**REQUIRED WORK:** Exact duplicates of all entries are needed.

----- RECORDED INFORMATION

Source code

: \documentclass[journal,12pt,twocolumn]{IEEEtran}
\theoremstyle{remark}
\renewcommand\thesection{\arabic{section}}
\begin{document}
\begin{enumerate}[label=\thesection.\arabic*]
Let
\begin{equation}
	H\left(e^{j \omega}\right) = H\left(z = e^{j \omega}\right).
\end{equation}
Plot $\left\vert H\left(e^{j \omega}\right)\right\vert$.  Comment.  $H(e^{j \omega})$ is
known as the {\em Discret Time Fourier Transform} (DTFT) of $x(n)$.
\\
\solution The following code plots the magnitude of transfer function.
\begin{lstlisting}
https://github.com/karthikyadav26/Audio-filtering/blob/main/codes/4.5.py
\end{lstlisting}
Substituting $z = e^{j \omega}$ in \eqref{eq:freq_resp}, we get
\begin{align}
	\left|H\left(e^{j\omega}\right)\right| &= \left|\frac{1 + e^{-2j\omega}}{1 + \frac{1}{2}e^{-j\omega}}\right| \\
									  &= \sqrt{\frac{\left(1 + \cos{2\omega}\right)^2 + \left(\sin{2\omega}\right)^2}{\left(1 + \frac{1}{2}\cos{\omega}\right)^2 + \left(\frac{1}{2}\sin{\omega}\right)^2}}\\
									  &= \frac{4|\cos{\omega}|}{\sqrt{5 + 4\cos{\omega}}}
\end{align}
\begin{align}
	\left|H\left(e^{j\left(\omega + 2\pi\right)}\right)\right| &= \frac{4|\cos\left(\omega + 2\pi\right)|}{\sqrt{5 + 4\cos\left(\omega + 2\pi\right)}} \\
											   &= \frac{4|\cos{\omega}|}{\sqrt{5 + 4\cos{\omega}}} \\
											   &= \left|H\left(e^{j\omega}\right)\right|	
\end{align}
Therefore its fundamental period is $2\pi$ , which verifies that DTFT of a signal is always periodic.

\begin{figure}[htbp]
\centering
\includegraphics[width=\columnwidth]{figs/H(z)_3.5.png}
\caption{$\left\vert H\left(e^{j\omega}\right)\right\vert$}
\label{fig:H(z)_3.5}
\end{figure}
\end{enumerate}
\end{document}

----------

**TASK ANSWER:**
Source code

: \documentclass[journal,12pt,twocolumn]{IEEEtran}
\theoremstyle{remark}
\renewcommand\thesection{\arabic{section}}
\begin{document}
\begin{enumerate}[label=\thesection.\arabic*]
Let
\begin{equation}
	H\left(e^{j \omega}\right) = H\left(z = e^{j \omega}\right).
\end{equation}
Plot $\left\vert H\left(e^{j \omega}\right)\right\vert$.  Comment.  $H(e^{j \omega})$ is
known as the {\em Discret Time Fourier Transform} (DTFT) of $x(n)$.
\\
\solution The following code plots the magnitude of transfer function.
\begin{lstlisting}
https://github.com/karthikyadav26/Audio-filtering/blob/main/codes/4.5.py
\end{lstlisting}
Substituting $z = e^{j \omega}$ in \eqref{eq:freq_resp}, we get
\begin{align}
	\left|H\left(e^{j\omega}\right)\right| &= \left|\frac{1 + e^{-2j\omega}}{1 + \frac{1}{2}e^{-j\omega}}\right| \\
									  &= \sqrt{\frac{\left(1 + \cos{2\omega}\right)^2 + \left(\sin{2\omega}\right)^2}{\left(1 + \frac{1}{2}\cos{\omega}\right)^2 + \left(\frac{1}{2}\sin{\omega}\right)^2}}\\
									  &= \frac{4|\cos{\omega}|}{\sqrt{5 + 4\cos{\omega}}}
\end{align}
\begin{align}
	\left|H\left(e^{j\left(\omega + 2\pi\right)}\right)\right| &= \frac{4|\cos\left(\omega + 2\pi\right)|}{\sqrt{5 + 4\cos\left(\omega + 2\pi\right)}} \\
											   &= \frac{4|\cos{\omega}|}{\sqrt{5 + 4\cos{\omega}}} \\
											   &= \left|H\left(e^{j\omega}\right)\right|	
\end{align}
Therefore its fundamental period is $2\pi$ , which verifies that DTFT of a signal is always periodic.

\begin{figure}[htbp]
\centering
\includegraphics[width=\columnwidth]{figs/H(z)_3.5.png}
\caption{$\left\vert H\left(e^{j\omega}\right)\right\vert$}
\label{fig:H(z)_3.5}
\end{figure}
\end{enumerate}
\end{document}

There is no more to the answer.